**PROBLEM TO WORK ON**
Quote exactly and only this range of lines in the data below: the line that holds "Category: Publications" to the line that holds "Freund, Klemm, others", both included.

---- GIVEN DATA

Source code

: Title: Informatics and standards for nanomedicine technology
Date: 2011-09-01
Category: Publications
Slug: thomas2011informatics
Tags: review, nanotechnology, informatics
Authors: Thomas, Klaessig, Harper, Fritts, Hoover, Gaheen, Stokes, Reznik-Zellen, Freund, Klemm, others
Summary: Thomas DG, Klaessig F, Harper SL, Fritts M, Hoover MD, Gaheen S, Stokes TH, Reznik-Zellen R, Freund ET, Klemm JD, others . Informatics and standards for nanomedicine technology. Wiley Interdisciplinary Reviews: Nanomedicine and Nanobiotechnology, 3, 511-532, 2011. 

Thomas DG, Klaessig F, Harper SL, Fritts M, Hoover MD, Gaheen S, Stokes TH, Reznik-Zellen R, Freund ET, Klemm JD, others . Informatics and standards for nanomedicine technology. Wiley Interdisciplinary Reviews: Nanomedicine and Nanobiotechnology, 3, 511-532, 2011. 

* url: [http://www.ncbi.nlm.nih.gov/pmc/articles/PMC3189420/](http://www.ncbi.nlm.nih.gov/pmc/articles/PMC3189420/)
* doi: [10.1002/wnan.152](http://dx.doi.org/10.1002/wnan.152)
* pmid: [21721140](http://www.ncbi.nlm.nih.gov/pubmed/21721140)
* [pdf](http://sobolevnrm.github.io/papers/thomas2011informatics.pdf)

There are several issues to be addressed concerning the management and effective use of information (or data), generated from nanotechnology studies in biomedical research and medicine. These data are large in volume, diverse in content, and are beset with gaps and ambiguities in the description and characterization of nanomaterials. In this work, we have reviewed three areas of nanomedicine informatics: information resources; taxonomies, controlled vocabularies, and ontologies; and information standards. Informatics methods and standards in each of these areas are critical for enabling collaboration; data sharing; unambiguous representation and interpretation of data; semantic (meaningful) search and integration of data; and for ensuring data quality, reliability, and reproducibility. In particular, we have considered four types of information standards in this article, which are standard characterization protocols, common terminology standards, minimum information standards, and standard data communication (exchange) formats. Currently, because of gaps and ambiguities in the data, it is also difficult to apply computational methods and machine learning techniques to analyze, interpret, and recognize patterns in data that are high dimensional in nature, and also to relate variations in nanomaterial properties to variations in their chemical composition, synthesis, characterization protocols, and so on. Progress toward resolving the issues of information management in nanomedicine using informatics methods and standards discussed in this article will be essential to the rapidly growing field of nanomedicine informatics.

--------

**RESPONSE BOX**
Category: Publications
Slug: thomas2011informatics
Tags: review, nanotechnology, informatics
Authors: Thomas, Klaessig, Harper, Fritts, Hoover, Gaheen, Stokes, Reznik-Zellen, Freund, Klemm, others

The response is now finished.